Even if they fall at the final hurdle, they are likely to have earned £10m more from Europe than last season, there will be associated commercial benefits and crucially, the perceived value of a raft of players out of contract next summer is likely to have doubled.  They will sell at a significant premium.

This season will see Newco break even for the first time.  The sale of Patterson to Everton earned £9m, with compensation from Aston Villa for their management team bringing in a further £4.5m.  Turnover, which excludes money from Everton and Villa, is likely to reach £75m, a lot of money for a young club.  Any prospect of Financial Fair Play consequences has disappeared.

To give you an insight into how far ahead Celtic are commercially, that £75m may not be enough to make Newco the highest earning club in Glasgow (transfer fees Celtic received for Edouard, Ajer, etc. are also excluded from this calculation).  Next season, Celtic will turnover in excess of £100m, Newco still have work to do to come within £30m of that total.

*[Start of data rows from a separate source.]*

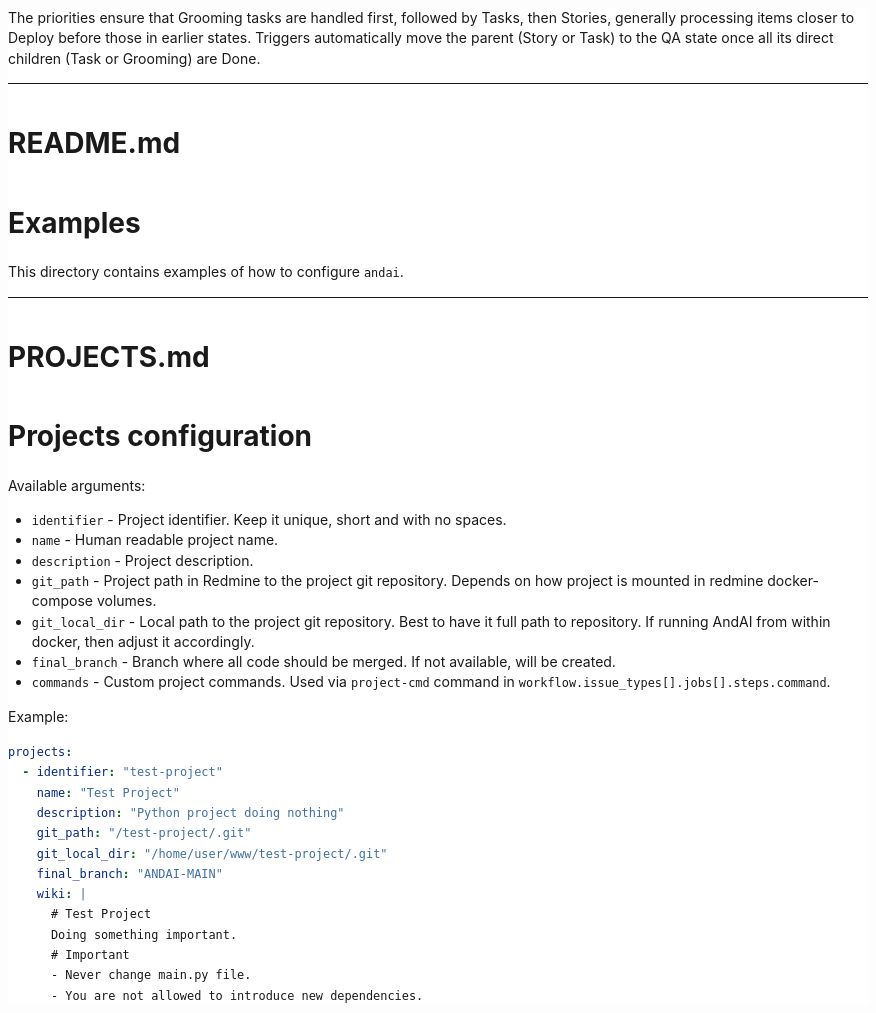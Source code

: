 The priorities ensure that Grooming tasks are handled first, followed by Tasks, then Stories, generally processing items closer to Deploy before those in earlier states.
Triggers automatically move the parent (Story or Task) to the QA state once all its direct children (Task or Grooming) are Done.


---



# README.md

# Examples

This directory contains examples of how to configure `andai`.


---



# PROJECTS.md

# Projects configuration

Available arguments:
- `identifier` - Project identifier. Keep it unique, short and with no spaces.
- `name` - Human readable project name.
- `description` - Project description.
- `git_path` - Project path in Redmine to the project git repository. Depends on how project is mounted in redmine docker-compose volumes.
- `git_local_dir` - Local path to the project git repository. Best to have it full path to repository. If running AndAI from within docker, then adjust it accordingly.
- `final_branch` - Branch where all code should be merged. If not available, will be created.
- `commands` - Custom project commands. Used via `project-cmd` command in `workflow.issue_types[].jobs[].steps.command`.

Example:
```yaml
projects:
  - identifier: "test-project"
    name: "Test Project"
    description: "Python project doing nothing"
    git_path: "/test-project/.git"
    git_local_dir: "/home/user/www/test-project/.git"
    final_branch: "ANDAI-MAIN"
    wiki: |
      # Test Project
      Doing something important.
      # Important
      - Never change main.py file.
      - You are not allowed to introduce new dependencies.
```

With the consistent rise in Scotland’s Uefa coefficient, we are likely to see several years where our champions gain automatic entry to the Champions League group stage, whereas the runners up endure two rounds of the treacherous non-champions qualification route.  Only two group stage slots are available this way.  The stakes could scarcely be higher.

But first, winning the league, qualification for the Champions League with all its benefits lies ahead for Celtic.  We battered Hearts in the League and League Cup at Celtic Park this season but won by the slenderest margin on both occasions.  Hearts will not make it easy tomorrow.  They started the campaign by beating Celtic and feel aggrieved from the subsequent encounters.

Beat Hearts, win the league at Tannadice, celebrate with the trophy and 60,000 friends against Motherwell and remind the world: Glasgow’s green and white!  You and I will make sure it remains this way.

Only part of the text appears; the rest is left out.